It was the summer of 1961. I was in my mid-twenties, living a blissfully sheltered life in Oxford, England. I’d just met Malvern van Wyk Smith, the Rhodes scholar from South Africa whom I would one day marry, unaware that in just five years' time I would land on the shores of his homeland, destined for the small university town of Grahamstown – a stranger in an even stranger land.

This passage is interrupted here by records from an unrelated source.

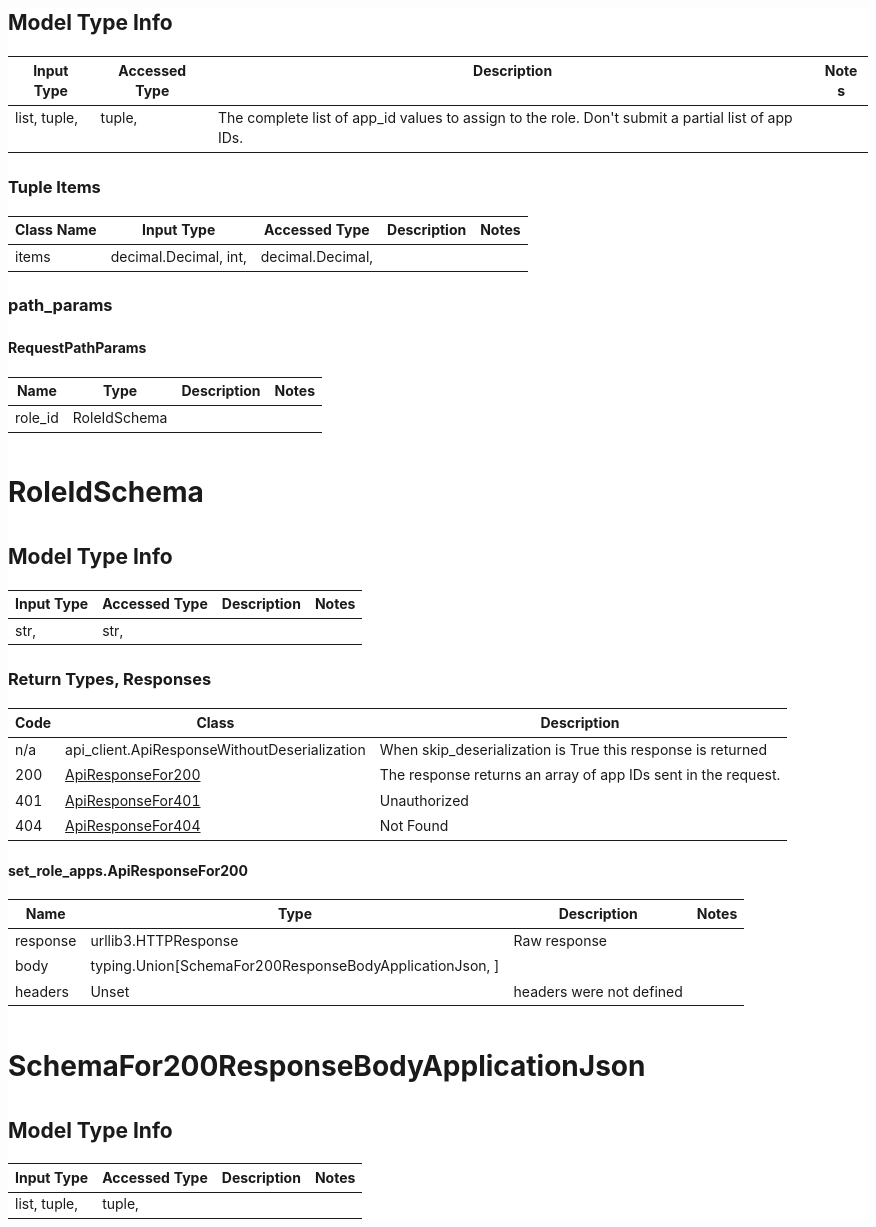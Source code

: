 ## Model Type Info
Input Type | Accessed Type | Description | Notes
------------ | ------------- | ------------- | -------------
list, tuple,  | tuple,  | The complete list of app_id values to assign to the role. Don&#x27;t submit a partial list of app IDs. | 

### Tuple Items
Class Name | Input Type | Accessed Type | Description | Notes
------------- | ------------- | ------------- | ------------- | -------------
items | decimal.Decimal, int,  | decimal.Decimal,  |  | 

### path_params
#### RequestPathParams

Name | Type | Description  | Notes
------------- | ------------- | ------------- | -------------
role_id | RoleIdSchema | | 

# RoleIdSchema

## Model Type Info
Input Type | Accessed Type | Description | Notes
------------ | ------------- | ------------- | -------------
str,  | str,  |  | 

### Return Types, Responses

Code | Class | Description
------------- | ------------- | -------------
n/a | api_client.ApiResponseWithoutDeserialization | When skip_deserialization is True this response is returned
200 | [ApiResponseFor200](#set_role_apps.ApiResponseFor200) | The response returns an array of app IDs sent in the request.
401 | [ApiResponseFor401](#set_role_apps.ApiResponseFor401) | Unauthorized
404 | [ApiResponseFor404](#set_role_apps.ApiResponseFor404) | Not Found

#### set_role_apps.ApiResponseFor200
Name | Type | Description  | Notes
------------- | ------------- | ------------- | -------------
response | urllib3.HTTPResponse | Raw response |
body | typing.Union[SchemaFor200ResponseBodyApplicationJson, ] |  |
headers | Unset | headers were not defined |

# SchemaFor200ResponseBodyApplicationJson

## Model Type Info
Input Type | Accessed Type | Description | Notes
------------ | ------------- | ------------- | -------------
list, tuple,  | tuple,  |  |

I arrived in 1966 when South Africa had been a republic for five years and Nelson Mandela had been on Robben Island for two. The widespread civil disobedience campaigns of the 1950s and early 1960s had been forcefully suppressed and almost the entire leadership of the liberation movement was either in exile, in prison or banned. In September of my first year in Grahamstown, the architect of apartheid, Hendrik Verwoerd, was stabbed to death on the floor of parliament and the system's enforcer, John Vorster, became the country’s fourth Nationalist Prime Minister. Twenty-eight years of turmoil lay ahead.

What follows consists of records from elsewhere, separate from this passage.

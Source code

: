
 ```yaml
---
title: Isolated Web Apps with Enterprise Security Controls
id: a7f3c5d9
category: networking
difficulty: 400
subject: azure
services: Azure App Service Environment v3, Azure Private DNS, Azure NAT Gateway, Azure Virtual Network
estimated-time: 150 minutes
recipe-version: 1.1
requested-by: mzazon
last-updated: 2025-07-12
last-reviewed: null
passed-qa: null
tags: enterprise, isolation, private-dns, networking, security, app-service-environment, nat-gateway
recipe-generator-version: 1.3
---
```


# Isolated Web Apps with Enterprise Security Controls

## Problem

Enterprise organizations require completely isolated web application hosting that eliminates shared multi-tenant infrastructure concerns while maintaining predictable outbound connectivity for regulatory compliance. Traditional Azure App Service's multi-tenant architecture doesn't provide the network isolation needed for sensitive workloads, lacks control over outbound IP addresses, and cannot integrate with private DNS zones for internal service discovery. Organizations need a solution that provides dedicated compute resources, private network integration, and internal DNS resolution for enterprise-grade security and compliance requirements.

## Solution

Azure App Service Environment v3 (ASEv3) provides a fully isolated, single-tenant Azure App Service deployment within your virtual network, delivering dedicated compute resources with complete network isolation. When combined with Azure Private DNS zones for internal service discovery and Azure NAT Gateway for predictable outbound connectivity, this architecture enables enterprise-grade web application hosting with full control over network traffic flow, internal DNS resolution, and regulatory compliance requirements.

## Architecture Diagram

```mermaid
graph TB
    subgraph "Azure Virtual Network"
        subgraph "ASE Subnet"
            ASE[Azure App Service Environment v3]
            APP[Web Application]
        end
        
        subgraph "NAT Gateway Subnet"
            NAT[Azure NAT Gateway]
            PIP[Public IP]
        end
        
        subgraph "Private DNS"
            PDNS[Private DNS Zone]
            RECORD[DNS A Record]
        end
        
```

Realising that the timing of my arrival had placed me in the midst of momentous events, I began a book of jottings. History no longer belonged exclusively to the eminent and the great, and I sensed that as a woman making a new life in an alien land I would have a story to tell. At first my thoughts were dominated by the overwhelming feeling of contrast with my previous life. Then as I became more settled I began to write down events, conversations or observations that intrigued or startled me. In 1968, prompted by the intelligent and lively women who were actively engaged in the struggle to right the wrongs of the society I found myself in, I joined the local branch of the Black Sash, a white, women-led anti-apartheid organisation. By 1970, Malvern and I had four small children and my diaries became scraps of paper or scribbles in notebooks as I recorded events in the snatched time between domestic chores and Sash meetings. In the mid-1980s, when the spectre of detention hovered over me, I took the precaution of putting the diaries into a plastic packet in an ice cream container in the deep freeze!

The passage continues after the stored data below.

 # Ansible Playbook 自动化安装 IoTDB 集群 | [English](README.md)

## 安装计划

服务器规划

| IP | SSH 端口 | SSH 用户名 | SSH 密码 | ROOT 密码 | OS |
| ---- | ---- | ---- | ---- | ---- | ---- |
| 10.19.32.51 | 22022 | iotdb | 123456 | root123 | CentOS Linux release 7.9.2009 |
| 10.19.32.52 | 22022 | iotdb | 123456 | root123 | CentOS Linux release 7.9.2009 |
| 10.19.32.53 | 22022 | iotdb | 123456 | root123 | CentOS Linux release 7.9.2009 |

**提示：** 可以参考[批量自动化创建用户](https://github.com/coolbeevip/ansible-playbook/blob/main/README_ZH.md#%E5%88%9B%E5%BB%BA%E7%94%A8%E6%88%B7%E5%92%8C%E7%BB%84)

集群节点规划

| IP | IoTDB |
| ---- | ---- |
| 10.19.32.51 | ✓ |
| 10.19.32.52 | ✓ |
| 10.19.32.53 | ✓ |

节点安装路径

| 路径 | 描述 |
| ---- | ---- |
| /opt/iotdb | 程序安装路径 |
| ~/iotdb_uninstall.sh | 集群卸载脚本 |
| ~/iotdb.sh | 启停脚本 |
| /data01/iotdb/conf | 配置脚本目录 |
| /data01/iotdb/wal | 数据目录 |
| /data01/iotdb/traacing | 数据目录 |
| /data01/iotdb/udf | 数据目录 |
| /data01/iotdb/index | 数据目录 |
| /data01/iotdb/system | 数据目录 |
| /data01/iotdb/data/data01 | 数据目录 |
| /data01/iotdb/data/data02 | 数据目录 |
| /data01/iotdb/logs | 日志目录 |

Turning to those fragments, I realise how much has been erased from my memory and how much passed me by because, at the time, I was unable to grasp the context. I am also aware that much has been, and will be, written by people who played far more central roles in South Africa’s struggle for liberation. My part in the events I am recalling was a small one. And yet, living in a town in the Eastern Cape during the apartheid years, a seething microcosm of the larger South Africa, I had opportunities to witness events at close range. I participated in widely divergent activities and communities, and my work over several decades took me in and out of the beleaguered townships, something often denied city dwellers. And so, while my life has not been extraordinary, my vantage point has been a privileged one. In the pages that follow, I have unlocked my diaries and pulled open the drawers of my life, to shine a light on a small, but important, slice of South African history.